▶ Input data
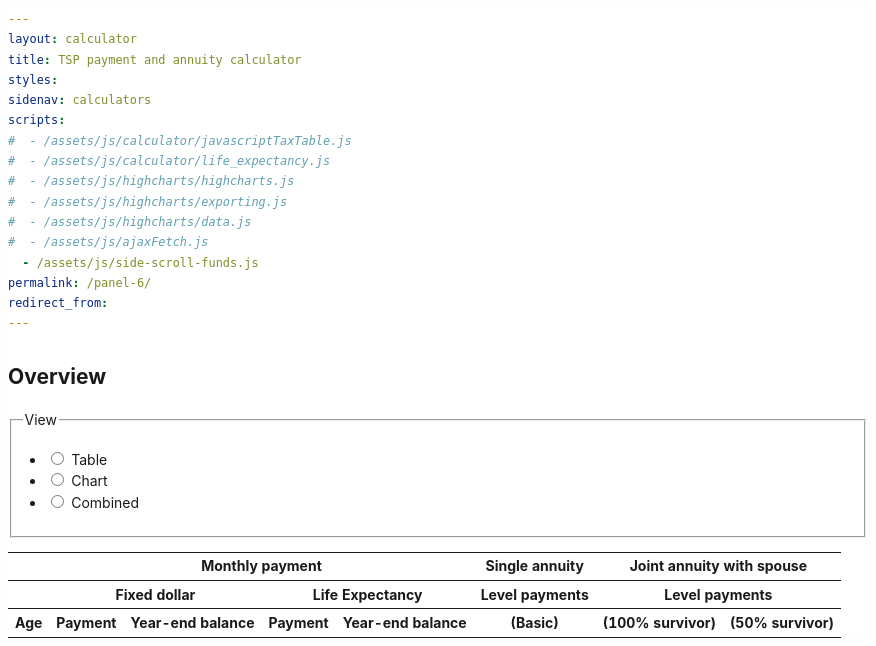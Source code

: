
 ```yaml
---
layout: calculator
title: TSP payment and annuity calculator
styles:
sidenav: calculators
scripts:
#  - /assets/js/calculator/javascriptTaxTable.js
#  - /assets/js/calculator/life_expectancy.js
#  - /assets/js/highcharts/highcharts.js
#  - /assets/js/highcharts/exporting.js
#  - /assets/js/highcharts/data.js
#  - /assets/js/ajaxFetch.js
  - /assets/js/side-scroll-funds.js
permalink: /panel-6/
redirect_from:
---
```


<section id="panel-6" class="calculator-panel " style="">
  
  <div><a name="resultSet-anchor"></a></div>



<section id="section-resultSetOverview" class="projection overview">
<h2>Overview</h2>

<div id="resultSelectorOverview" class="view">

<fieldset class="usa-fieldset-inputs usa-sans">
<legend class="usa-sr-only">View</legend>
<ul class="usa-unstyled-list flex view">

<li>
<input type="radio" id="resultSelectorOverviewTable" name="resultSelectorOverview" value="table" onclick="resultSelector('resultSelectorOverview','resultSelectorOverviewTable');">
<label for="resultSelectorOverviewTable">Table</label>
</li>

<li>
<input type="radio" id="resultSelectorOverviewGraph" name="resultSelectorOverview" value="graph" onclick="resultSelector('resultSelectorOverview','resultSelectorOverviewGraph');">
<label for="resultSelectorOverviewGraph">Chart</label>
</li>

<li>
<input type="radio" id="resultSelectorOverviewCombined" name="resultSelectorOverview" value="combined" onclick="resultSelector('resultSelectorOverview','resultSelectorOverviewCombined');">
<label for="resultSelectorOverviewCombined">Combined</label>
</li>
</ul>
</fieldset>
</div>
<div id="resultSelectorOverview-table" class="table"><table class="payment-annuity-table sticky-header">
  <colgroup><col class="column-width"></colgroup>
  <thead>
<tr><th scope="col"></th><th colspan="4" scope="colgroup">Monthly payment</th><th scope="col">Single annuity</th><th colspan="2" scope="colgroup">Joint annuity with spouse</th></tr><tr><th scope="col"></th><th colspan="2" scope="colgroup">Fixed dollar</th><th colspan="2" scope="colgroup">Life Expectancy</th><th scope="col">Level payments</th><th colspan="2" scope="colgroup">Level payments</th></tr><tr class="third-level"><th scope="col">Age</th><th scope="col">Payment</th><th scope="col">Year-end balance</th><th scope="col">Payment</th><th scope="col">Year-end balance</th><th scope="col">(Basic)</th><th scope="col">(100% survivor)</th><th scope="col">(50% survivor)</th></tr>  </thead>
  <tbody>
    <tr>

▶ Task objective
Please copy every line of the records above in which "value" appears.

▶ Answer section
<input type="radio" id="resultSelectorOverviewTable" name="resultSelectorOverview" value="table" onclick="resultSelector('resultSelectorOverview','resultSelectorOverviewTable');">
<input type="radio" id="resultSelectorOverviewGraph" name="resultSelectorOverview" value="graph" onclick="resultSelector('resultSelectorOverview','resultSelectorOverviewGraph');">
<input type="radio" id="resultSelectorOverviewCombined" name="resultSelectorOverview" value="combined" onclick="resultSelector('resultSelectorOverview','resultSelectorOverviewCombined');">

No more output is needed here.